Alas, the Profile subsystem may not need to have several implementations as required from the Model subsystem, so, I won't restrict its implementation so much, such as having only interfaces available for clients, but, I think it will be easier to use and maintain if it looses some of its singletonitis. Check the ideas in issue #4885 and please send some feedback if you have ideas on how to deal with this differently.

1 In modern programming languages, "global variables" aren't normally global anymore, since normally they are contained in a specific package or namespace. A pair of good examples is the java.lang.System in Java and std::cout in C++. These "globals" aren't frown at and the libraries were design by developers above the average for sure, so, why is an accessible variable so bad?!?

Wednesday, October 03, 2007

Uff! I finished the GeneratorCpp feature sketch

Previously I stated that I wanted to refactor the GeneratorCpp class. A good way would be to use some techniques I learned from Working Effectively with Legacy Code by Michael Feathers (2004), particularly, his feature sketches. Well, I worked hard to put the whole class under scrutiny and the result is very depressing (see bellow). Very different from the ones Michael has in his blog post.

Note that I used rectangles for functions and ellipses for variables. This is exactly the opposite from the convention Michael uses in his feature diagrams. My diagram is made in OpenOffice.org Draw and I had to use a A2 page so that everything could fit in a single one. I like this approach because, although it is harder to draw in the first place, when you have it you may drag things, group and ungroup, etc. This is important to identify and make clear the clusters that may be extracted from the monster with less pain. I put it in argouml-cpp doc directory, so, if you get curious, try it out.

GeneratorCpp feature sketch.

Picture 6 – Feature sketch of GeneratorCpp. Rectangles are for methods, ellipses for variables, blue for non-static and red for static.
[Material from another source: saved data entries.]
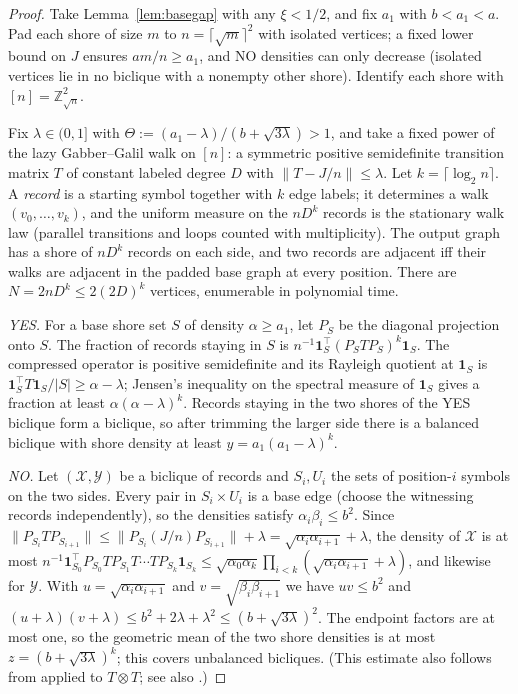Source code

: \documentclass[11pt,letterpaper]{article}
\theoremstyle{definition}
\theoremstyle{remark}
\newcommand{\Z}{\mathbb Z}
\newcommand{\ind}{\mathbf 1}
\begin{document}
\begin{proof}
Take Lemma~\ref{lem:basegap} with any \(\xi<1/2\), and fix \(a_1\) with
\(b<a_1<a\). Pad each shore of size \(m\) to \(n=\lceil\sqrt m\rceil^2\)
with isolated vertices; a fixed lower bound on \(J\) ensures \(am/n\ge
a_1\), and NO densities can only decrease (isolated vertices lie in no
biclique with a nonempty other shore). Identify each shore with
\([n]=\Z_{\sqrt n}^2\).

Fix \(\lambda\in(0,1]\) with \(\Theta:=(a_1-\lambda)/(b+\sqrt{3\lambda})>1\),
and take a fixed power of the lazy Gabber--Galil walk \cite{gg81} on \([n]\):
a symmetric positive semidefinite transition matrix \(T\) of constant labeled
degree \(D\) with \(\|T-J/n\|\le\lambda\). Let \(k=\lceil\log_2n\rceil\). A
\emph{record} is a starting symbol together with \(k\) edge labels; it
determines a walk \((v_0,\dots,v_k)\), and the uniform measure on the
\(nD^k\) records is the stationary walk law (parallel transitions and loops
counted with multiplicity). The output graph has a shore of \(nD^k\) records
on each side, and two records are adjacent iff their walks are adjacent in
the padded base graph at every position. There are \(N=2nD^k\le2(2D)^k\)
vertices, enumerable in polynomial time.

\emph{YES.} For a base shore set \(S\) of density \(\alpha\ge a_1\), let
\(P_S\) be the diagonal projection onto \(S\). The fraction of records
staying in \(S\) is \(n^{-1}\ind_S^{\top}(P_STP_S)^k\ind_S\). The compressed
operator is positive semidefinite and its Rayleigh quotient at \(\ind_S\) is
\(\ind_S^{\top}T\ind_S/|S|\ge\alpha-\lambda\); Jensen's inequality on the
spectral measure of \(\ind_S\) gives a fraction at least
\(\alpha(\alpha-\lambda)^k\). Records staying in the two shores of the YES
biclique form a biclique, so after trimming the larger side there is a
balanced biclique with shore density at least \(y=a_1(a_1-\lambda)^k\).

\emph{NO.} Let \((\mathcal X,\mathcal Y)\) be a biclique of records and
\(S_i,U_i\) the sets of position-\(i\) symbols on the two sides. Every pair in
\(S_i\times U_i\) is a base edge (choose the witnessing records
independently), so the densities satisfy \(\alpha_i\beta_i\le b^2\). Since
\(\|P_{S_i}TP_{S_{i+1}}\|\le\|P_{S_i}(J/n)P_{S_{i+1}}\|+\lambda=
\sqrt{\alpha_i\alpha_{i+1}}+\lambda\), the density of \(\mathcal X\) is at most
\(n^{-1}\ind_{S_0}^{\top}P_{S_0}TP_{S_1}T\cdots TP_{S_k}\ind_{S_k}\le
\sqrt{\alpha_0\alpha_k}\prod_{i<k}(\sqrt{\alpha_i\alpha_{i+1}}+\lambda)\), and
likewise for \(\mathcal Y\). With \(u=\sqrt{\alpha_i\alpha_{i+1}}\) and
\(v=\sqrt{\beta_i\beta_{i+1}}\) we have \(uv\le b^2\) and
\((u+\lambda)(v+\lambda)\le b^2+2\lambda+\lambda^2\le(b+\sqrt{3\lambda})^2\).
The endpoint factors are at most one, so the geometric mean of the two shore
densities is at most \(z=(b+\sqrt{3\lambda})^k\); this covers unbalanced
bicliques. (This estimate also follows from \cite[Proposition~22]{tz24}
applied to \(T\otimes T\); see also \cite[Section~4]{gl04}.)


\end{proof}
\end{document}
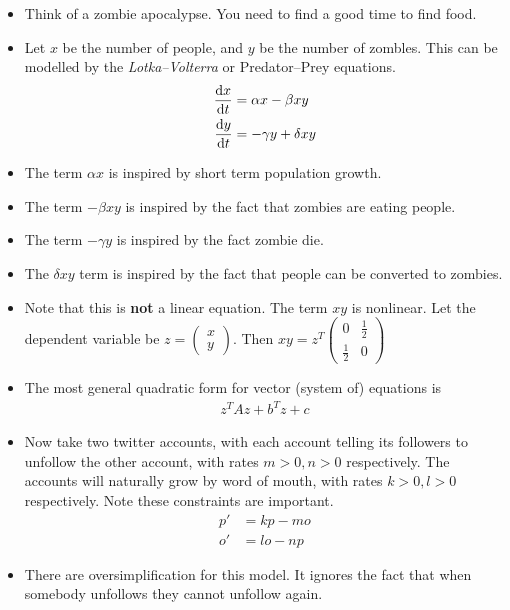 \documentclass[a4paper, 10pt]{article}
\numberwithin{equation}{section}
\begin{document}
\begin{itemize}
    \item Think of a zombie apocalypse. You need to find a good time to find food. 
    \item Let $x$ be the number of people, and $y$ be the number of zombles. This can be modelled by the \textit{Lotka--Volterra} or Predator--Prey equations.
    \begin{align}
        \derivative{x}{t}&=\alpha x-\beta xy\\
        \derivative{y}{t}&=-\gamma y+\delta xy
    \end{align}
    \item The term $\alpha x$ is inspired by short term population growth.
    \item The term $-\beta xy$ is inspired by the fact that zombies are eating people.
    \item The term $-\gamma y$ is inspired by the fact zombie die.
    \item The $\delta xy$ term is inspired by the fact that people can be converted to zombies.
    \item Note that this is \textbf{not} a linear equation. The term $xy$ is nonlinear. Let the dependent variable be $z=\begin{pmatrix}
        x\\y
    \end{pmatrix}$. Then $xy=z^T\begin{pmatrix}
        0&\frac{1}{2}\\\frac{1}{2}&0
    \end{pmatrix}$
    \item The most general quadratic form for vector (system of) equations is 
    \begin{align}
        z^TAz+b^Tz+c
    \end{align}
    \item Now take two twitter accounts, with each account telling its followers to unfollow the other account, with rates $m>0,n>0$ respectively. The accounts will naturally grow by word of mouth, with rates $k>0,l>0$ respectively. Note these constraints are important.
    \begin{align}
        p'&=kp-mo\\
        o'&=lo-np
    \end{align}
    \item There are oversimplification for this model. It ignores the fact that when somebody unfollows they cannot unfollow again.
\end{itemize}
\end{document}
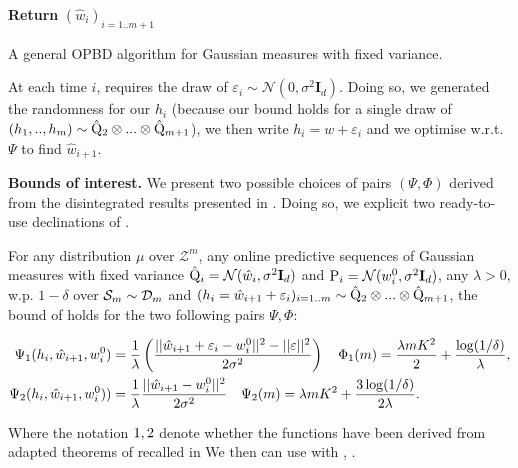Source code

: \begin{algorithm}[ht]
 \SetAlgoLined
\textbf{Return} $(\hat{w}_i)_{i=1..m+1}$
 \caption{A general OPBD algorithm for Gaussian measures with fixed variance.}
 \label{alg: OPBD_alg}
 \end{algorithm}

At each time $i$,  requires the draw of $\varepsilon_i\sim\mathcal{N}(0,\sigma^2 \mathbf{I}_d)$. Doing so, we generated the randomness for our $h_i$ (because our bound holds for a single draw of $(h_1,..,h_m)\sim \hat{\Q}_2\otimes...\otimes \hat{\Q}_{m+1}$), we then write $h_i= w + \varepsilon_i$
and we optimise w.r.t. $\Psi$ to find $\hat{w}_{i+1}$.

\textbf{Bounds of interest.} We present two possible choices of pairs $(\Psi,\Phi)$ derived from the disintegrated results presented in . Doing so, we explicit two ready-to-use declinations of .

\begin{corollary}
  \label{cor: OPBD_optim_funcs}
  For any distribution $\mu$ over $\mathcal{Z}^m$, any online predictive sequences of Gaussian measures with fixed variance $\hat{\Q}_i= \mathcal{N}(\hat{w}_i, \sigma^2\mathbf{I}_d)$ and $\P_{i}= \mathcal{N}(w_i^0,\sigma^2\mathbf{I}_d)$, any $\lambda>0$, w.p. $1-\delta$ over $\Sm\sim\Dm$ and $(h_i=\hat{w}_{i+1} + \varepsilon_i)_{i=1..m}\sim \hat{\Q}_2\otimes...\otimes \hat{\Q}_{m+1}$,
  the bound of  holds for the two following pairs $\Psi,\Phi$:

\begin{align}
  \label{eq: rivasplata_OPBD}
     \Psi_{\normalfont1}(h_i,\hat{w}_{i+1}, w_i^0) & = \frac{1}{\lambda}\left( \frac{||\hat{w}_{i+1} + \varepsilon_i- w_i^0||^2 - ||\varepsilon||^2}{2\sigma^2} \right) \quad \Phi_{\normalfont1}(m) = \frac{\lambda m K^2}{2} + \frac{\log(1/\delta)}{\lambda},\\
    \label{eq: viallard_OPBD}
    \Psi_{\normalfont2}(h_i, \hat{w}_{i+1}, w_i^0)) &  = \frac{1}{\lambda}\frac{||\hat{w}_{i+1}-w_i^0||^2}{2\sigma^2} \quad \Psi_{\normalfont2}(m) = \lambda m K^2 + \frac{3\log(1/\delta)}{2\lambda}.
  \end{align}

  Where the notation $\normalfont1, \normalfont2$ denote whether the functions have been derived from adapted theorems of \citealp{rivasplata2020pac,viallard2023general} recalled in 
  We then can use  with  , .

\end{corollary}

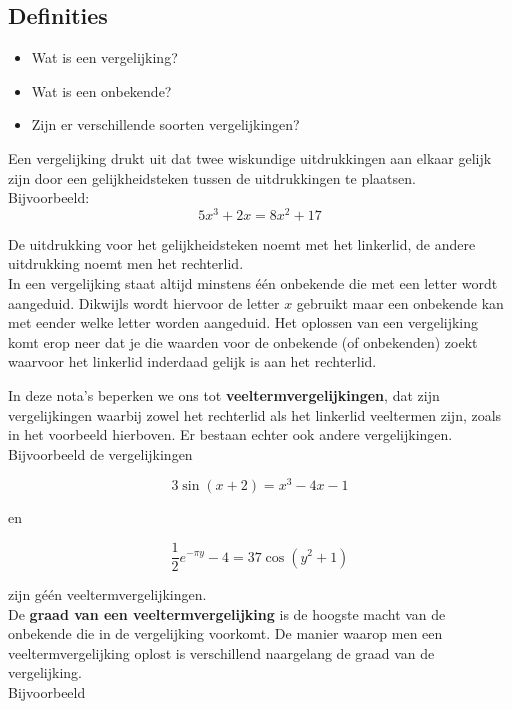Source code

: \newpage

\subsection{Definities}

\begin{itemize}
	\item Wat is een vergelijking?
    \item Wat is een onbekende?
    \item Zijn er verschillende soorten vergelijkingen?
	
\end{itemize}

Een vergelijking drukt uit dat twee wiskundige uitdrukkingen aan elkaar gelijk zijn door een gelijkheidsteken tussen de uitdrukkingen te plaatsen.\\ Bijvoorbeeld:\\

\[5x^3 + 2x = 8x^2 + 17\]

De uitdrukking voor het gelijkheidsteken noemt met het linkerlid, de andere uitdrukking noemt men het rechterlid.\\

In een vergelijking staat altijd minstens \'{e}\'{e}n onbekende die met een letter wordt aangeduid. Dikwijls wordt hiervoor de letter $x$ gebruikt maar een onbekende kan met eender welke letter worden aangeduid. Het oplossen van een vergelijking komt erop neer dat je die waarden voor de onbekende (of onbekenden) zoekt waarvoor het linkerlid inderdaad gelijk is aan het rechterlid.

In deze nota's beperken we ons tot {\bf veeltermvergelijkingen}, dat zijn vergelijkingen waarbij zowel het rechterlid als het linkerlid veeltermen zijn, zoals in het voorbeeld hierboven. Er bestaan echter ook andere vergelijkingen. Bijvoorbeeld de vergelijkingen

\[ 3\sin(x+2)=x^3 - 4x -1 \]

en

\[ \frac{1}{2} e^{-\pi y} - 4 = 37 \cos(y^2 +1) \]

zijn g\'{e}\'{e}n veeltermvergelijkingen.\\

De {\bf graad van een veeltermvergelijking} is de hoogste macht van de onbekende die in de vergelijking voorkomt. De manier waarop men een veeltermvergelijking oplost is verschillend naargelang de graad van de vergelijking.\\
Bijvoorbeeld

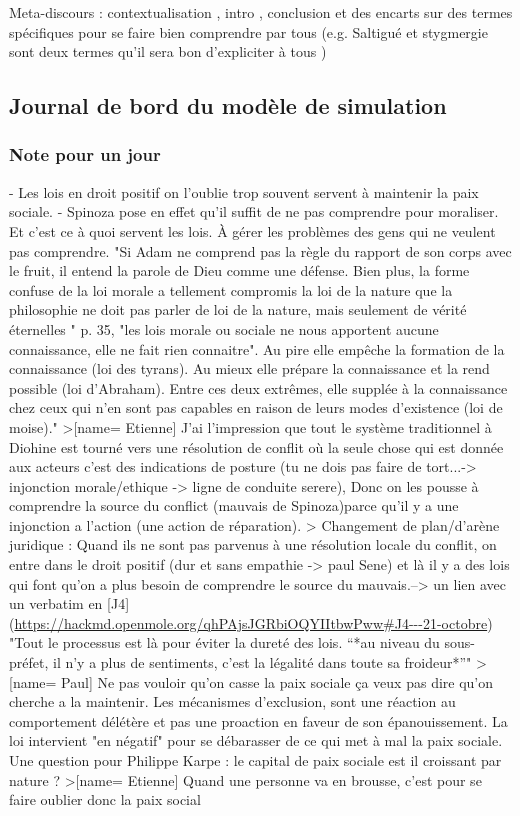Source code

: Meta-discours : contextualisation , intro , conclusion et des encarts sur des termes spécifiques pour se faire bien comprendre par tous (e.g. Saltigué et stygmergie sont deux termes qu'il sera bon d'expliciter à tous )






\subsection{Journal de bord du modèle de simulation}


\subsubsection{Note pour un jour}
 - Les lois en droit positif on l'oublie trop souvent servent à maintenir la paix sociale.
 - Spinoza pose en effet qu'il suffit de ne pas comprendre pour moraliser. Et c'est ce à quoi servent les lois. À gérer les problèmes des gens qui ne veulent pas comprendre. "Si Adam ne comprend pas la règle du rapport de son corps avec le fruit, il entend la parole de Dieu comme une défense. Bien plus, la forme confuse de la loi morale a tellement compromis la loi de la nature que la philosophie ne doit pas parler de loi de la nature, mais seulement de vérité éternelles "  p. 35, "les lois morale ou sociale ne nous apportent aucune connaissance, elle ne fait rien connaitre". Au pire elle empêche la formation de la connaissance (loi des tyrans). Au mieux elle prépare la connaissance et la rend possible (loi d'Abraham). Entre ces deux extrêmes, elle supplée à la connaissance chez ceux qui n'en sont pas capables en raison de leurs modes d'existence (loi de moise)."
>[name= Etienne] J'ai l'impression que tout le système traditionnel à Diohine est tourné vers une résolution de conflit où la seule chose qui est donnée aux acteurs c'est des indications de posture (tu ne dois pas faire de tort...-> injonction morale/ethique -> ligne de conduite serere), Donc on les pousse à comprendre la source du conflict (mauvais de Spinoza)parce qu'il y a une injonction a l'action (une action de réparation). 
>
 Changement de plan/d'arène juridique : Quand ils ne sont pas parvenus à une résolution locale du conflit, on entre dans le droit positif (dur et sans empathie -> paul Sene) et là il y a des lois qui font qu'on a plus besoin de comprendre le source du mauvais.--> un lien avec un verbatim en [J4](\url{https://hackmd.openmole.org/qhPAjsJGRbiOQYIItbwPww#J4---21-octobre}) "Tout le processus est là pour éviter la dureté des lois. “*au niveau du sous-préfet, il n’y a plus de sentiments, c’est la légalité dans toute sa froideur*”"
>[name= Paul] Ne pas vouloir qu'on casse la paix sociale ça veux pas dire qu'on cherche a la maintenir. Les mécanismes d'exclusion, sont une réaction au comportement délétère et pas une proaction en faveur de son épanouissement. La loi intervient "en négatif" pour se débarasser de ce qui met à mal la paix sociale. Une question pour Philippe Karpe : le capital de paix sociale est il croissant par nature ? 
>[name= Etienne] Quand une personne va en brousse, c'est pour se faire oublier donc la paix social


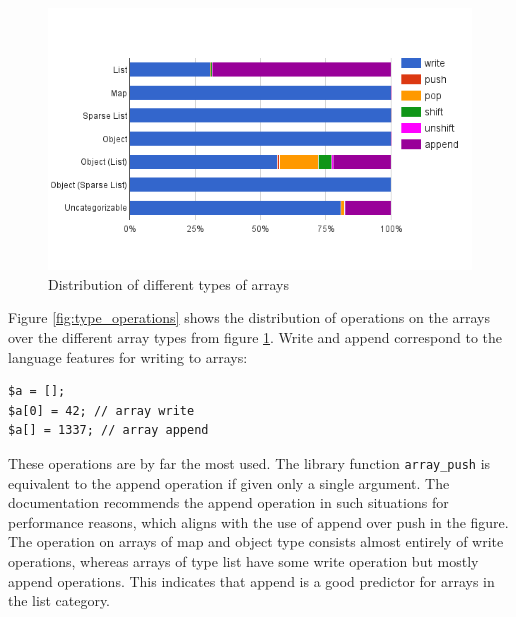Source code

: \begin{figure}[htbp]
\centering
\includegraphics[width=\textwidth]{chapters/study/g12.png}
\caption{Distribution of different types of arrays}
\label{fig:array_types}
\end{figure}

Figure \ref{fig:type_operations} shows the distribution of operations on the arrays over the different array types from figure \ref{fig:array_types}. Write and append correspond to the language features for writing to arrays:

\begin{lstlisting}
$a = [];
$a[0] = 42; // array write
$a[] = 1337; // array append
\end{lstlisting}
These operations are by far the most used. The library function \texttt{array\_push} is equivalent to the append operation if given only a single argument. The documentation recommends the append operation in such situations for performance reasons, which aligns with the use of append over push in the figure. The operation on arrays of map and object type consists almost entirely of write operations, whereas arrays of type list have some write operation but mostly append operations. This indicates that append is a good predictor for arrays in the list category.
The yellow rectangle to the left denotes a cluster of methods that could easily be extracted, the yellow rectangle in the bottom center contains the methods I wanted to extract related to Associations, but, which are hard to extract from the class.

Don't misunderstand me, feature sketches are one more good thing that I will add to my tool box, but, they must be complemented with other things Michael talks about in his book, such as identifying responsibilities. This is more important if you are dealing with a monster class such as this. Nevertheless, the feature sketch enabled me to see the clusters in the class. Even more important, while I was doing it I reviewed the code in a way I never did before – actually this was the first time I looked at it from start to end. There are variables that keep pure processing state or context (generatorPass and actualNamespace), others that are mostly read and that keep configuration editable by users (e.g., indent, lfBeforeCurly, verboseDocs) and others that store processing results, which are used to generate code that deals with dependencies (e.g., includeCls, predeclCls, systemInc, extInc and localInc).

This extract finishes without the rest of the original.